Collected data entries
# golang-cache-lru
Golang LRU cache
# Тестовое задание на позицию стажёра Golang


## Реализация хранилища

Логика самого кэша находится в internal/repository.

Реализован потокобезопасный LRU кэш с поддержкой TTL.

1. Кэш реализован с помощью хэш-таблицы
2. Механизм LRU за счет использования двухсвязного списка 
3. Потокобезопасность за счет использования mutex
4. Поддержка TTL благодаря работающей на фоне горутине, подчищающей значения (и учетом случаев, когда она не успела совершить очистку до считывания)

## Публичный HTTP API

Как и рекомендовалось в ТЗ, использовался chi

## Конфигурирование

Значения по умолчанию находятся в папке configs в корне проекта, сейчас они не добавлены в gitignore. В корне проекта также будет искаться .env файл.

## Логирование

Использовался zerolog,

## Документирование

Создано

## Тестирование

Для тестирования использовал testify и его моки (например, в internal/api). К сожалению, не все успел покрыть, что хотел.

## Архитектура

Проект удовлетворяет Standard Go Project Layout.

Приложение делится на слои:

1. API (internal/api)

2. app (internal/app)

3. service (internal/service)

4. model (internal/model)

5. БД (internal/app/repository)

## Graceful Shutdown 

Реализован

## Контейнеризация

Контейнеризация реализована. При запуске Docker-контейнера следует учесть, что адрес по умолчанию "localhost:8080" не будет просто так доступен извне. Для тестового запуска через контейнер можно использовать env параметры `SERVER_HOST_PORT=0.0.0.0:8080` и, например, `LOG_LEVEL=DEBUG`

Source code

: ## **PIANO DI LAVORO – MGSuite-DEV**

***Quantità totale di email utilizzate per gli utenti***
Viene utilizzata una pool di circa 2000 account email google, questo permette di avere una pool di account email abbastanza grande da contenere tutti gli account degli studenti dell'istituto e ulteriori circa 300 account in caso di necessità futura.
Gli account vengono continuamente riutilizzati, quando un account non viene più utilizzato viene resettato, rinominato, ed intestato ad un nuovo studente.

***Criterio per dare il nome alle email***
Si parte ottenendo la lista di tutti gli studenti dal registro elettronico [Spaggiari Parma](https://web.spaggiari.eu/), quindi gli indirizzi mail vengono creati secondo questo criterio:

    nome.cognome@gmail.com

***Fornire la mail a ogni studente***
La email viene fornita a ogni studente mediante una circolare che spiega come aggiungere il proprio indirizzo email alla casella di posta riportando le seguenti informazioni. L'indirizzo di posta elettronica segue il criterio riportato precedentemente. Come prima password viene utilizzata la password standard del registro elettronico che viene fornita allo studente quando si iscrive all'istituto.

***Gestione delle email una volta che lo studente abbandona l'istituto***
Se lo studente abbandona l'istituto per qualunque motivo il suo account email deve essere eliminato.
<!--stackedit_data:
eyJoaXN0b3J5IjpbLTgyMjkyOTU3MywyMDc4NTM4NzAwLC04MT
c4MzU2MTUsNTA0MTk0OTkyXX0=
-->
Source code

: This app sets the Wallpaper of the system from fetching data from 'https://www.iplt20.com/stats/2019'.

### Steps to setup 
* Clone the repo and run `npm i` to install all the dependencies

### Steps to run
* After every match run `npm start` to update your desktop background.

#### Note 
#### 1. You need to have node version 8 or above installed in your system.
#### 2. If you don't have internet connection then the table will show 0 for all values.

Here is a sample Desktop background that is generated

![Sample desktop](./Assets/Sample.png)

* * *

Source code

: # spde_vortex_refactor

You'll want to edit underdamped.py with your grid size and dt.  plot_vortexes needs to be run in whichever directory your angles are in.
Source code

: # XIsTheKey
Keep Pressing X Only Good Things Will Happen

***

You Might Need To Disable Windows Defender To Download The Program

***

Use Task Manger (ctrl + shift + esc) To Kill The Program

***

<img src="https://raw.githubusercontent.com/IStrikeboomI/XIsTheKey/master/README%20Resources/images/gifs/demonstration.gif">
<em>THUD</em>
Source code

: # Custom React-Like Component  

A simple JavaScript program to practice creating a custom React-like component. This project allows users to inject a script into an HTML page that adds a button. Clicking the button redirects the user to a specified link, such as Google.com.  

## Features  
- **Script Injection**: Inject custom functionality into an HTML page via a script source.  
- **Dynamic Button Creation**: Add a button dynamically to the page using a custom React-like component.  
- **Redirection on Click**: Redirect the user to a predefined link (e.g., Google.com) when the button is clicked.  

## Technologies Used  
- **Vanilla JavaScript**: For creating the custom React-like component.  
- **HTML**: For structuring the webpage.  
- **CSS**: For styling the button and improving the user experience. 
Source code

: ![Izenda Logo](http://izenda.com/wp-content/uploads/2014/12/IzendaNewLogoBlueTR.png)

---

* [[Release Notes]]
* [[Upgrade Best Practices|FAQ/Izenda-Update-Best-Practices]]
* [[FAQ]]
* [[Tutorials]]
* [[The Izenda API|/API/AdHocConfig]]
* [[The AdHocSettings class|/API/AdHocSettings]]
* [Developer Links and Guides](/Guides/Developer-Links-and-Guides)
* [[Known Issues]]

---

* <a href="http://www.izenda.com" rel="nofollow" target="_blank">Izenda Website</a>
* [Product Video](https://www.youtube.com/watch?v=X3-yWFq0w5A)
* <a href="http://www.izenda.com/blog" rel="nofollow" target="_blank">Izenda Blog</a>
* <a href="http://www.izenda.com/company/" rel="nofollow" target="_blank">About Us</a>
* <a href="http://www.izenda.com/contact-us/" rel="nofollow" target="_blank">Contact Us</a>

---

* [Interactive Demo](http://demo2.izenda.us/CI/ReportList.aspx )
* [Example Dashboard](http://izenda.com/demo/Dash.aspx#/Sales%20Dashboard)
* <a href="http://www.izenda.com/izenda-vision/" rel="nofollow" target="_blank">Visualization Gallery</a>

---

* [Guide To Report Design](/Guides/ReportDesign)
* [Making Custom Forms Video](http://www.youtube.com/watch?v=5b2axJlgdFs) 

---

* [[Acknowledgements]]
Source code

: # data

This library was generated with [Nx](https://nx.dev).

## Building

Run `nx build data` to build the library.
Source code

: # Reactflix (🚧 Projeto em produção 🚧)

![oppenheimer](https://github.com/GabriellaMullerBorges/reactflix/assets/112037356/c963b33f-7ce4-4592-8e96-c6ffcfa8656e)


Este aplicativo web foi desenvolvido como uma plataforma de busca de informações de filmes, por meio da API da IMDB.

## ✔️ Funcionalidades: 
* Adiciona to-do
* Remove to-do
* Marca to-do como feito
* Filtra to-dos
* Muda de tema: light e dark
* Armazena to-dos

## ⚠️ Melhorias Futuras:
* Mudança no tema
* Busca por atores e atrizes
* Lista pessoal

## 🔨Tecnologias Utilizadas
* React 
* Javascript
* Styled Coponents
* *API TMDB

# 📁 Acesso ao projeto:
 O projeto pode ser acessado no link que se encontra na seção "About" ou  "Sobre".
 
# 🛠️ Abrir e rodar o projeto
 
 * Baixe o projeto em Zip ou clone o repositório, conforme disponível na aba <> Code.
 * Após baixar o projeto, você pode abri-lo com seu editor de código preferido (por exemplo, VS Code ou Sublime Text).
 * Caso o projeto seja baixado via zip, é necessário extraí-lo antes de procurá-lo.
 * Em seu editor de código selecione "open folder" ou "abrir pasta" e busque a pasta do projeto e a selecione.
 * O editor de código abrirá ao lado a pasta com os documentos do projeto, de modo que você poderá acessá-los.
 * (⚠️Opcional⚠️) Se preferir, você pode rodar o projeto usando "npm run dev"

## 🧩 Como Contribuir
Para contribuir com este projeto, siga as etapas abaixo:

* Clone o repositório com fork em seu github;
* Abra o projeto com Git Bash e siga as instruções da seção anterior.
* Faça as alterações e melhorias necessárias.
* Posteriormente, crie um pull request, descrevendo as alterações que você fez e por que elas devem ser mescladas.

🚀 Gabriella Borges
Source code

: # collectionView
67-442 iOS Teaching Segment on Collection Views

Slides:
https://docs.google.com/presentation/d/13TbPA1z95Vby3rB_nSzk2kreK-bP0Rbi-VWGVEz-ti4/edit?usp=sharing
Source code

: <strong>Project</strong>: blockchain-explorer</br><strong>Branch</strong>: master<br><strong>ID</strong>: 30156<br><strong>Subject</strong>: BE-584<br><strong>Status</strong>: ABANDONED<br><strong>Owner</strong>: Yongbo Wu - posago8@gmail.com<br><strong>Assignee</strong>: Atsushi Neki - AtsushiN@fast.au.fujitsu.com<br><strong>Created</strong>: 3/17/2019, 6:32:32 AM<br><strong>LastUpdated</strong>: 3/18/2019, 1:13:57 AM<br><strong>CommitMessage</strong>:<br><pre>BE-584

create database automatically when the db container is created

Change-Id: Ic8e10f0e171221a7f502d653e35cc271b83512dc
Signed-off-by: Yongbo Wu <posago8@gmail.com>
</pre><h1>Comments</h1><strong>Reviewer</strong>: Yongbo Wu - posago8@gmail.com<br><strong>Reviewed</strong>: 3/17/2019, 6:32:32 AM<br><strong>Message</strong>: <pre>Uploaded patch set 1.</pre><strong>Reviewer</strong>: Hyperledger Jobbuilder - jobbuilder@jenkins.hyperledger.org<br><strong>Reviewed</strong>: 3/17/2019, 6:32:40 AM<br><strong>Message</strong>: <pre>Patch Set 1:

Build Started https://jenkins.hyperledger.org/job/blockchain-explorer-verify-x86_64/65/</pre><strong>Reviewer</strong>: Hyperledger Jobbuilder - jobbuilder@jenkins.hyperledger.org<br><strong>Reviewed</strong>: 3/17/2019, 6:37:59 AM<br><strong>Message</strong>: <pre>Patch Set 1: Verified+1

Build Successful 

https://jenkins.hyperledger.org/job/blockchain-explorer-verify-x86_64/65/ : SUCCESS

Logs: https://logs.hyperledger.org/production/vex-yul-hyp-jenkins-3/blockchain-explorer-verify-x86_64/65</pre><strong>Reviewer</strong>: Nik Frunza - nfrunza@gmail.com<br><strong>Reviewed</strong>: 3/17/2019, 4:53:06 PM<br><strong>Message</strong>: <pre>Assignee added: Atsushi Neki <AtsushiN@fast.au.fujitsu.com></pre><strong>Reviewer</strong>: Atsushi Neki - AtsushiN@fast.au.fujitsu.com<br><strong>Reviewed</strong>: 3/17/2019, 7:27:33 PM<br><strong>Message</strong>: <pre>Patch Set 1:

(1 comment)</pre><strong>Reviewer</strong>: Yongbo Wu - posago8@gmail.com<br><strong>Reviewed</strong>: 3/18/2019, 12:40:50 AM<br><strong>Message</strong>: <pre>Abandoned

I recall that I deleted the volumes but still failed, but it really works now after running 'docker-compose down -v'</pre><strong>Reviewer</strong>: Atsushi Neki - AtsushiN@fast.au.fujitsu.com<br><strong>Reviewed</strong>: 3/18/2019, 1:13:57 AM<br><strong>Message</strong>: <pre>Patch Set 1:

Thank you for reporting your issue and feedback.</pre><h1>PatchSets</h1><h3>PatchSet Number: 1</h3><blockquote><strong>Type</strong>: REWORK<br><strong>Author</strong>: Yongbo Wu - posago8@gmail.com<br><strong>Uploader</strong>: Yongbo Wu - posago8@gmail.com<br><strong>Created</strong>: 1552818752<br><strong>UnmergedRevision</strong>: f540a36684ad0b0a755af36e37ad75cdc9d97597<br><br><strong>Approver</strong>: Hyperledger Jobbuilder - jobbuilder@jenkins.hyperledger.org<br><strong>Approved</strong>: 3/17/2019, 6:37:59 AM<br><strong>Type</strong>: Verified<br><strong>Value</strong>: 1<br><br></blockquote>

TO DO:
Could you restate word for word the lines above from the one containing "Проект удовлетворяет Standard" through the one containing "La email viene", both included, and nothing else?

WRITTEN ANSWER:
Проект удовлетворяет Standard Go Project Layout.

Приложение делится на слои:

1. API (internal/api)

2. app (internal/app)

3. service (internal/service)

4. model (internal/model)

5. БД (internal/app/repository)

## Graceful Shutdown 

Реализован

## Контейнеризация

Контейнеризация реализована. При запуске Docker-контейнера следует учесть, что адрес по умолчанию "localhost:8080" не будет просто так доступен извне. Для тестового запуска через контейнер можно использовать env параметры `SERVER_HOST_PORT=0.0.0.0:8080` и, например, `LOG_LEVEL=DEBUG`

Source code

: ## **PIANO DI LAVORO – MGSuite-DEV**

***Quantità totale di email utilizzate per gli utenti***
Viene utilizzata una pool di circa 2000 account email google, questo permette di avere una pool di account email abbastanza grande da contenere tutti gli account degli studenti dell'istituto e ulteriori circa 300 account in caso di necessità futura.
Gli account vengono continuamente riutilizzati, quando un account non viene più utilizzato viene resettato, rinominato, ed intestato ad un nuovo studente.

***Criterio per dare il nome alle email***
Si parte ottenendo la lista di tutti gli studenti dal registro elettronico [Spaggiari Parma](https://web.spaggiari.eu/), quindi gli indirizzi mail vengono creati secondo questo criterio:

    nome.cognome@gmail.com

***Fornire la mail a ogni studente***
La email viene fornita a ogni studente mediante una circolare che spiega come aggiungere il proprio indirizzo email alla casella di posta riportando le seguenti informazioni. L'indirizzo di posta elettronica segue il criterio riportato precedentemente. Come prima password viene utilizzata la password standard del registro elettronico che viene fornita allo studente quando si iscrive all'istituto.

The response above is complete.